(What is expected) Scan the entries below and extract each line with the word "input" in it.

*** Opening Exercise data ***

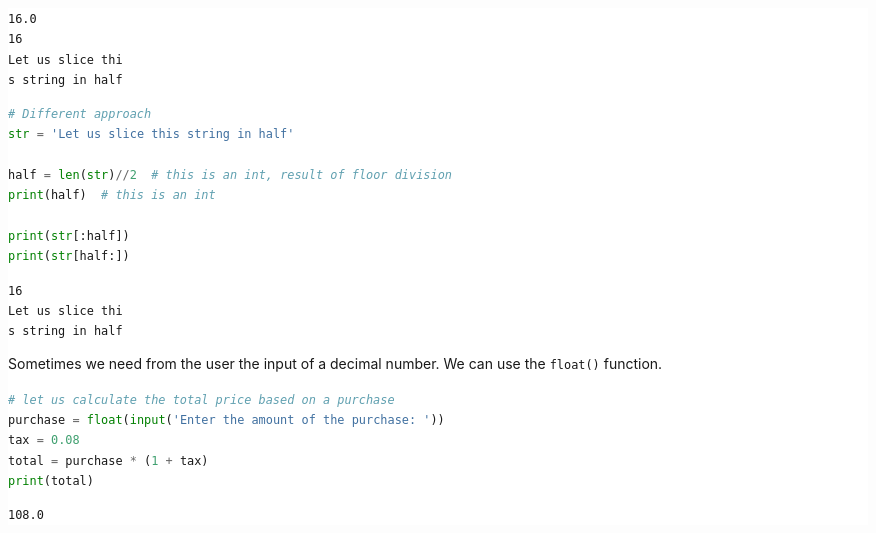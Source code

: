     16.0
    16
    Let us slice thi
    s string in half



```python
# Different approach
str = 'Let us slice this string in half'

half = len(str)//2  # this is an int, result of floor division
print(half)  # this is an int

print(str[:half])
print(str[half:])
```

    16
    Let us slice thi
    s string in half


Sometimes we need from the user the input of a decimal number. We can use the `float()` function.


```python
# let us calculate the total price based on a purchase
purchase = float(input('Enter the amount of the purchase: '))
tax = 0.08
total = purchase * (1 + tax)
print(total)

```

    108.0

*** Closing Exercise data ***

(Response)
Sometimes we need from the user the input of a decimal number. We can use the `float()` function.
purchase = float(input('Enter the amount of the purchase: '))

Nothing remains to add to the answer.